### [Task directions]
Among the entries below, how many lines include "workspace"? Give the number alone.

### [Data supplied]
[Start of Attachment]

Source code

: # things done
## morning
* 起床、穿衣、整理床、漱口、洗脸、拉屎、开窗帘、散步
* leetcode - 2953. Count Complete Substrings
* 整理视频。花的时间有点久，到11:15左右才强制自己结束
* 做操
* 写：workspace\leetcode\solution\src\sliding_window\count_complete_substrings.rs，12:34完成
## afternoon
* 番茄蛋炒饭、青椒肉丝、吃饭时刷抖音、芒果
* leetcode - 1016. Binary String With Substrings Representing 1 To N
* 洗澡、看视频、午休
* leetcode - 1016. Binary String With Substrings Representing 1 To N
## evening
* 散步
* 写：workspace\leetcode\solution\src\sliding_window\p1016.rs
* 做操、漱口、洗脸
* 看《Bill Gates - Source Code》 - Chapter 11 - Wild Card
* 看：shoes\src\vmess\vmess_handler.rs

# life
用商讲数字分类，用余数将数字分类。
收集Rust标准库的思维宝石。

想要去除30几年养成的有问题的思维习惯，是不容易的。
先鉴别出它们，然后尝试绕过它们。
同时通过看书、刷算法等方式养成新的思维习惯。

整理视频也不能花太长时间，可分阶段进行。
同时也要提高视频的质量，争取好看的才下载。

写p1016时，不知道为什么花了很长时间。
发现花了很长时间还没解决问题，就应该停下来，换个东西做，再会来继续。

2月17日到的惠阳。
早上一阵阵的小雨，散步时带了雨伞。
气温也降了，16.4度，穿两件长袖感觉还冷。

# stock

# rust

[End of Attachment]
[Start of Attachment]

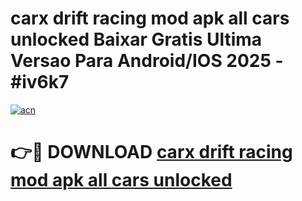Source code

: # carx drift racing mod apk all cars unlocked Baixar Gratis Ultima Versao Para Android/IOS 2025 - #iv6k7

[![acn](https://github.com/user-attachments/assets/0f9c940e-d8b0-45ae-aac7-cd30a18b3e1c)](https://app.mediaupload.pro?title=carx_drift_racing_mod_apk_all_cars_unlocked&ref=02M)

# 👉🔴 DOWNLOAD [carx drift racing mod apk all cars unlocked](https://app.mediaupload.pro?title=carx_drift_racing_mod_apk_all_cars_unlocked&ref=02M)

[End of Attachment]

### [Output of the exercise]
2